- _Activity_
Work out how many lines of the records contain "vaMte". Answer with the number and nothing else.

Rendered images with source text

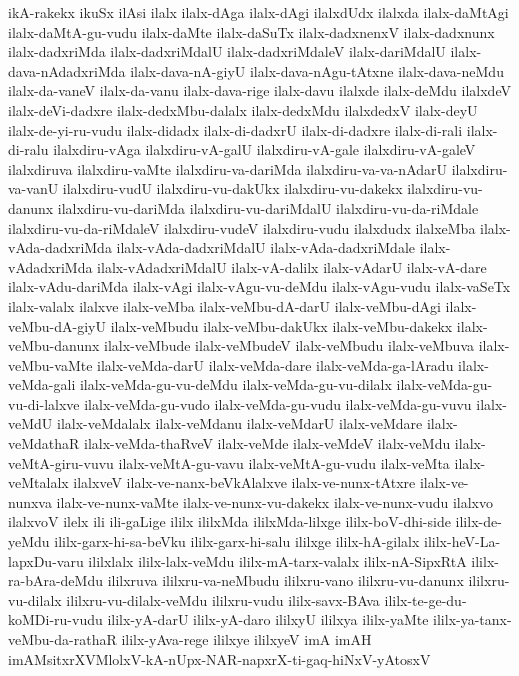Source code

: {ikA-rakekx
ikuSx
ilAsi
ilalx
ilalx-dAga
ilalx-dAgi
ilalxdUdx
ilalxda
ilalx-daMtAgi
ilalx-daMtA-gu-vudu
ilalx-daMte
ilalx-daSuTx
ilalx-dadxnenxV
ilalx-dadxnunx
ilalx-dadxriMda
ilalx-dadxriMdalU
ilalx-dadxriMdaleV
ilalx-dariMdalU
ilalx-dava-nAdadxriMda
ilalx-dava-nA-giyU
ilalx-dava-nAgu-tAtxne
ilalx-dava-neMdu
ilalx-da-vaneV
ilalx-da-vanu
ilalx-dava-rige
ilalx-davu
ilalxde
ilalx-deMdu
ilalxdeV
ilalx-deVi-dadxre
ilalx-dedxMbu-dalalx
ilalx-dedxMdu
ilalxdedxV
ilalx-deyU
ilalx-de-yi-ru-vudu
ilalx-didadx
ilalx-di-dadxrU
ilalx-di-dadxre
ilalx-di-rali
ilalx-di-ralu
ilalxdiru-vAga
ilalxdiru-vA-galU
ilalxdiru-vA-gale
ilalxdiru-vA-galeV
ilalxdiruva
ilalxdiru-vaMte
ilalxdiru-va-dariMda
ilalxdiru-va-va-nAdarU
ilalxdiru-va-vanU
ilalxdiru-vudU
ilalxdiru-vu-dakUkx
ilalxdiru-vu-dakekx
ilalxdiru-vu-danunx
ilalxdiru-vu-dariMda
ilalxdiru-vu-dariMdalU
ilalxdiru-vu-da-riMdale
ilalxdiru-vu-da-riMdaleV
ilalxdiru-vudeV
ilalxdiru-vudu
ilalxdudx
ilalxeMba
ilalx-vAda-dadxriMda
ilalx-vAda-dadxriMdalU
ilalx-vAda-dadxriMdale
ilalx-vAdadxriMda
ilalx-vAdadxriMdalU
ilalx-vA-dalilx
ilalx-vAdarU
ilalx-vA-dare
ilalx-vAdu-dariMda
ilalx-vAgi
ilalx-vAgu-vu-deMdu
ilalx-vAgu-vudu
ilalx-vaSeTx
ilalx-valalx
ilalxve
ilalx-veMba
ilalx-veMbu-dA-darU
ilalx-veMbu-dAgi
ilalx-veMbu-dA-giyU
ilalx-veMbudu
ilalx-veMbu-dakUkx
ilalx-veMbu-dakekx
ilalx-veMbu-danunx
ilalx-veMbude
ilalx-veMbudeV
ilalx-veMbudu
ilalx-veMbuva
ilalx-veMbu-vaMte
ilalx-veMda-darU
ilalx-veMda-dare
ilalx-veMda-ga-lAradu
ilalx-veMda-gali
ilalx-veMda-gu-vu-deMdu
ilalx-veMda-gu-vu-dilalx
ilalx-veMda-gu-vu-di-lalxve
ilalx-veMda-gu-vudo
ilalx-veMda-gu-vudu
ilalx-veMda-gu-vuvu
ilalx-veMdU
ilalx-veMdalalx
ilalx-veMdanu
ilalx-veMdarU
ilalx-veMdare
ilalx-veMdathaR
ilalx-veMda-thaRveV
ilalx-veMde
ilalx-veMdeV
ilalx-veMdu
ilalx-veMtA-giru-vuvu
ilalx-veMtA-gu-vavu
ilalx-veMtA-gu-vudu
ilalx-veMta
ilalx-veMtalalx
ilalxveV
ilalx-ve-nanx-beVkAlalxve
ilalx-ve-nunx-tAtxre
ilalx-ve-nunxva
ilalx-ve-nunx-vaMte
ilalx-ve-nunx-vu-dakekx
ilalx-ve-nunx-vudu
ilalxvo
ilalxvoV
ilelx
ili
ili-gaLige
ililx
ililxMda
ililxMda-lilxge
ililx-boV-dhi-side
ililx-de-yeMdu
ililx-garx-hi-sa-beVku
ililx-garx-hi-salu
ililxge
ililx-hA-gilalx
ililx-heV-La-lapxDu-varu
ililxlalx
ililx-lalx-veMdu
ililx-mA-tarx-valalx
ililx-nA-SipxRtA
ililx-ra-bAra-deMdu
ililxruva
ililxru-va-neMbudu
ililxru-vano
ililxru-vu-danunx
ililxru-vu-dilalx
ililxru-vu-dilalx-veMdu
ililxru-vudu
ililx-savx-BAva
ililx-te-ge-du-koMDi-ru-vudu
ililx-yA-darU
ililx-yA-daro
ililxyU
ililxya
ililx-yaMte
ililx-ya-tanx-veMbu-da-rathaR
ililx-yAva-rege
ililxye
ililxyeV
imA
imAH
imAMsitxrXVMlolxV-kA-nUpx-NAR-napxrX-ti-gaq-hiNxV-yAtosxV
}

- _Solution_
3